WASHINGTON, DC—A new investigational drug for Rett syndrome is well tolerated and may provide clinical benefit, according to a presentation at the 67th Annual Meeting of the American Academy of Neurology. Currently, no therapy is approved for the treatment of Rett syndrome, a genetic disorder involving neurodevelopmental impairment and dysfunction of the autonomic and central nervous systems.

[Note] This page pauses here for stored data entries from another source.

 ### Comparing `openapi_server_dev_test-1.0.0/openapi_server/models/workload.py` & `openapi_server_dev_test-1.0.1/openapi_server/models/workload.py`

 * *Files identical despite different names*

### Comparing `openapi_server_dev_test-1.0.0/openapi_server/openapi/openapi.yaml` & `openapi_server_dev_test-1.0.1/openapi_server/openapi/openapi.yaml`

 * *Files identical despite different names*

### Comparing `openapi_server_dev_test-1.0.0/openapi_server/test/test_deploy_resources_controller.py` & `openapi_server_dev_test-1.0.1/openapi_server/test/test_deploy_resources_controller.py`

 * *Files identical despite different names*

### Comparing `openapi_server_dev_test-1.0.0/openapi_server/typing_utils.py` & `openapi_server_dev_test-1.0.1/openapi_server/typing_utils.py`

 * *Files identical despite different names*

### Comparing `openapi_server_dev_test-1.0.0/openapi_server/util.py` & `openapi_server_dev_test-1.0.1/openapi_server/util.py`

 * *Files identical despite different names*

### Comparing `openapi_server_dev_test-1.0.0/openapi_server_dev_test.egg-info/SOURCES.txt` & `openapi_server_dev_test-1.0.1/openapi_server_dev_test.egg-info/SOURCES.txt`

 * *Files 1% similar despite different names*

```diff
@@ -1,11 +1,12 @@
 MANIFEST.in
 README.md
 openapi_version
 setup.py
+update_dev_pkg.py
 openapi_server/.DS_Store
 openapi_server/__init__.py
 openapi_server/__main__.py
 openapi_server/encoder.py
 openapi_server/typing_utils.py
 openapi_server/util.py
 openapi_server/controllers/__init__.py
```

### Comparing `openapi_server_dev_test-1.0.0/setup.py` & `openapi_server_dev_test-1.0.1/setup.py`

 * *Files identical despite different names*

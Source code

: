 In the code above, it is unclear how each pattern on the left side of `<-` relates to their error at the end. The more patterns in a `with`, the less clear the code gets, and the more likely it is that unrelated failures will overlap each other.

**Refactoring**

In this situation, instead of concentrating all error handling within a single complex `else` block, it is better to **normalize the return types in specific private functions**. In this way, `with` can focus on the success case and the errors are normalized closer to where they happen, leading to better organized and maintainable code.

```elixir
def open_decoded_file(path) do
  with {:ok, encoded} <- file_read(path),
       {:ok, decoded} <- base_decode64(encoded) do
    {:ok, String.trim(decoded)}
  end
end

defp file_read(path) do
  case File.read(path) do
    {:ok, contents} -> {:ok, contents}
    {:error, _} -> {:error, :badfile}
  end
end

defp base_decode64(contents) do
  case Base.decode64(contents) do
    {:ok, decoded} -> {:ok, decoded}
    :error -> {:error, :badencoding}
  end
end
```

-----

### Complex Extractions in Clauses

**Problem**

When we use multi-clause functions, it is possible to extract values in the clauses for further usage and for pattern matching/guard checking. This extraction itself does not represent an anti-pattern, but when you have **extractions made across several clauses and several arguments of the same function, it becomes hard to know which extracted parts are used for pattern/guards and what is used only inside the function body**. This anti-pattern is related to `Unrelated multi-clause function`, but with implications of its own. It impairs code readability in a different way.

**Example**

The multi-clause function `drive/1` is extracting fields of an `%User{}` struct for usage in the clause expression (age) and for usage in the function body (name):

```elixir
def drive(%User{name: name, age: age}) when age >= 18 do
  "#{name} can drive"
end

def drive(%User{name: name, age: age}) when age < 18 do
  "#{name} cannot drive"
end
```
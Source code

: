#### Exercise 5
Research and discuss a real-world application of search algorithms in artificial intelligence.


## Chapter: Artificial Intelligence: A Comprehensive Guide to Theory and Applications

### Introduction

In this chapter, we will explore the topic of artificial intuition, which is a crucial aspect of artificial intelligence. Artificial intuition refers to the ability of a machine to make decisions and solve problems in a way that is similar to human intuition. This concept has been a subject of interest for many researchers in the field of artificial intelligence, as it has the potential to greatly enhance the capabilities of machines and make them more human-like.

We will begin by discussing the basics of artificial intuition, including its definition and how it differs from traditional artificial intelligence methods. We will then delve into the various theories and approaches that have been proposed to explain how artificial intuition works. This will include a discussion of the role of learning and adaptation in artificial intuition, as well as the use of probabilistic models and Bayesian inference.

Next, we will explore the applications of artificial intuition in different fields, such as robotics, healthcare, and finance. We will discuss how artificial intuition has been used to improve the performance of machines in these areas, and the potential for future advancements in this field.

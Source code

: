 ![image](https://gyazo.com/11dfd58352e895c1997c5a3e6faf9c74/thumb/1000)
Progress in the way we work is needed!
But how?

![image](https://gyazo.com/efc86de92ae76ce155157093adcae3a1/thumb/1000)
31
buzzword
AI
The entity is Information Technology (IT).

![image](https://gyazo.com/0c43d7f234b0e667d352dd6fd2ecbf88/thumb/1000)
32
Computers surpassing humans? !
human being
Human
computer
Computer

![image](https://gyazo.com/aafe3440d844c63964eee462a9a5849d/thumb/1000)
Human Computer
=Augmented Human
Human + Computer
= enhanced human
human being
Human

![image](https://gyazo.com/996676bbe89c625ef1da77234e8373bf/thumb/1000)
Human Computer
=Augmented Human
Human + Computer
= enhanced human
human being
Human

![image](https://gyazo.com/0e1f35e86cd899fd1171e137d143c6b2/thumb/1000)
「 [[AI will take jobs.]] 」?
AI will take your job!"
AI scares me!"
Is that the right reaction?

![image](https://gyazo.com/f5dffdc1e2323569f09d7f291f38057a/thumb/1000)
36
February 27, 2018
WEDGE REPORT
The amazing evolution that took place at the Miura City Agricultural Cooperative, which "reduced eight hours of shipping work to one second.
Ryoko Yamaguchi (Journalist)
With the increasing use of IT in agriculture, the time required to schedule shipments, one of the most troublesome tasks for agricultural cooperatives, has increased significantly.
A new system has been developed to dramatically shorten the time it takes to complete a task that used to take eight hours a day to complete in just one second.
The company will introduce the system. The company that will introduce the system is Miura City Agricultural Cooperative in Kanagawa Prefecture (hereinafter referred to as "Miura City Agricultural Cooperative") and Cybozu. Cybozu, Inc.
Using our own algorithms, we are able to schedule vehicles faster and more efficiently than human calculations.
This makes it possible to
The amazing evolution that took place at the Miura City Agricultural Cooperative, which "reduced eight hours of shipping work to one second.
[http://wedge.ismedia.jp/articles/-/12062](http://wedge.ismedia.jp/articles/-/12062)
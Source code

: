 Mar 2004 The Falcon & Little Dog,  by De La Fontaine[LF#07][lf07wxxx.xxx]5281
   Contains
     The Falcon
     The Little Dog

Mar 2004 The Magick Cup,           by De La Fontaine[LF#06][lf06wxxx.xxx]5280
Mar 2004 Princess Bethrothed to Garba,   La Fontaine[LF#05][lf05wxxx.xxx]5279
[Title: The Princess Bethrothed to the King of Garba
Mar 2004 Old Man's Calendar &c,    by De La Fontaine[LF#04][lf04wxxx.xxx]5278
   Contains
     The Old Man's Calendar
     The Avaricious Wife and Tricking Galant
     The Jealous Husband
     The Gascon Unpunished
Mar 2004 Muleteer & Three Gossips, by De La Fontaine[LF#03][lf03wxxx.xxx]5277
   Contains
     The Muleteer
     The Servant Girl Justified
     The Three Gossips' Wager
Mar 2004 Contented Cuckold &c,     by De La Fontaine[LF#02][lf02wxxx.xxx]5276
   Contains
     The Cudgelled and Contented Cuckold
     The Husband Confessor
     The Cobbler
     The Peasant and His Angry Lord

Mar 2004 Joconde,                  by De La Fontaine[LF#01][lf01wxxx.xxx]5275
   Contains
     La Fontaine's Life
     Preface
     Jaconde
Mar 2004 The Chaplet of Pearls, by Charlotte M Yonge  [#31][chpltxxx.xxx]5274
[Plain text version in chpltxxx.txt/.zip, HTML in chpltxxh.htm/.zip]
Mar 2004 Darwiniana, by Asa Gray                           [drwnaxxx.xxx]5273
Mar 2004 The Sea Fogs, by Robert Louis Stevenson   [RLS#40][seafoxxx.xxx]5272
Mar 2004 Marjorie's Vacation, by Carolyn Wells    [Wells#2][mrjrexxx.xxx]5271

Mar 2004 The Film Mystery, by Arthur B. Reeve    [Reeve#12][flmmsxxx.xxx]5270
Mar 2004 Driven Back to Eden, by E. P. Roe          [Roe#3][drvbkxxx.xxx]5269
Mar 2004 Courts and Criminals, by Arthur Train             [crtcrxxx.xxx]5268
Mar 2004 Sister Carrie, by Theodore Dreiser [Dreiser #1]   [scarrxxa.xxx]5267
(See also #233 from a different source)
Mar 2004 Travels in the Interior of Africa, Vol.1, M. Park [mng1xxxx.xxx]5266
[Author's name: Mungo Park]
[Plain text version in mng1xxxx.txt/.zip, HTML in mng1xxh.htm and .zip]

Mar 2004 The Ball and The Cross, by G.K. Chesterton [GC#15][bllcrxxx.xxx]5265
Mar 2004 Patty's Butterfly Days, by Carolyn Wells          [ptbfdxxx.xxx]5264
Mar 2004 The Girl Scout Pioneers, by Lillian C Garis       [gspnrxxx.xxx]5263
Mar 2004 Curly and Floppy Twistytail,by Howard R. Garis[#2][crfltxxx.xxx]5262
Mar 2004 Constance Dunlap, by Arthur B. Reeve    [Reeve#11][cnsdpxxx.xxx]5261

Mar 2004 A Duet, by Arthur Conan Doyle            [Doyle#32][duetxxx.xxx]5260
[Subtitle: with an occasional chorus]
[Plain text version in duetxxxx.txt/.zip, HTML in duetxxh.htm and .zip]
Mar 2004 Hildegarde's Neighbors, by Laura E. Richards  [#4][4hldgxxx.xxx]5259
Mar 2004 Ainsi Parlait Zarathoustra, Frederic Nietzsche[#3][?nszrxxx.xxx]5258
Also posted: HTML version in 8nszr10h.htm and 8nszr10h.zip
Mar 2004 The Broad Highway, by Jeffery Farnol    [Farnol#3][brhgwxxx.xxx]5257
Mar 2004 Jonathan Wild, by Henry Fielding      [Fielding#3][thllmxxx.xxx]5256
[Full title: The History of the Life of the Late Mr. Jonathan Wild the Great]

Daniel Glaze, MD, Medical Director of the Blue Bird Circle Rett Center at the Baylor College of Medicine in Houston, described results of a Phase II, randomized, double-blind, placebo-controlled, dose-escalation study of NNZ-2566 in two cohorts of females between ages 16 and 45 with late-stage Rett syndrome. NNZ-2566 is a synthetic analog of a terminal tripeptide derived from insulin-like growth factor 1 (IGF-1) that has demonstrated neuroprotective and neurorestorative effects in a wide range of animal models, including brain injury and Fragile X syndrome. In an animal model study of Rett syndrome (MECP2-knockout mouse), NNZ-2566 restored the loss of long-term potentiation in the hippocampus, enhanced dendritic growth, and improved longevity, thus supporting the potential application of the drug to treat patients with Rett syndrome.
A total of 56 participants in the current trial were randomized to receive either 35 mg/kg (ie, a low dose) of NNZ-2566, 70 mg/kg (ie, a high dose) of NNZ-2566, or placebo twice daily for 28 days. Clinical efficacy was determined using a combination of clinician and caregiver scores in six core measures across four efficacy domains. Improvement in at least two core measures from two different domains, without any worsening demonstrated in other core measures, was required to establish efficacy for group analysis. Subject-specific scores also were used to measure individual improvements. Efficacy on the subject level analysis was shown if the mean of individual scores for the treatment group was greater than that of the placebo group. Overall efficacy for the study was demonstrated if improvement was shown on at least the group or subject level analysis according to the above criteria, and if the other analysis showed at least numerical superiority of treatment over placebo.
“The higher dose exceeded the prespecified criteria for improvement in core efficacy measures, demonstrating clinical benefit in three of six core areas of measurement,” Dr. Glaze reported. The 70-mg/kg dose was associated with mean improvement in core measurement scores for the Motor-Behavior Assessment Change Index, the Clinical Global Impression of Improvement, and the Caregiver Top 3 Concern instruments, which was better than placebo. The higher NNZ-2566 dose also showed no worsening in any core measurement end point. Clinical benefit also was demonstrated in the subject-level analysis.
“Although improvement occurred with the lower dose, relative to placebo, it did not meet the targets described in the study statistical analysis plan,” Dr. Glaze said. Both doses were well tolerated. No significant adverse events related to the drug occurred during the treatment phase. These findings support further study of NNZ-2566 for the treatment of Rett syndrome, Dr. Glaze concluded, adding that if approved, the drug would become the first treatment available for this disease.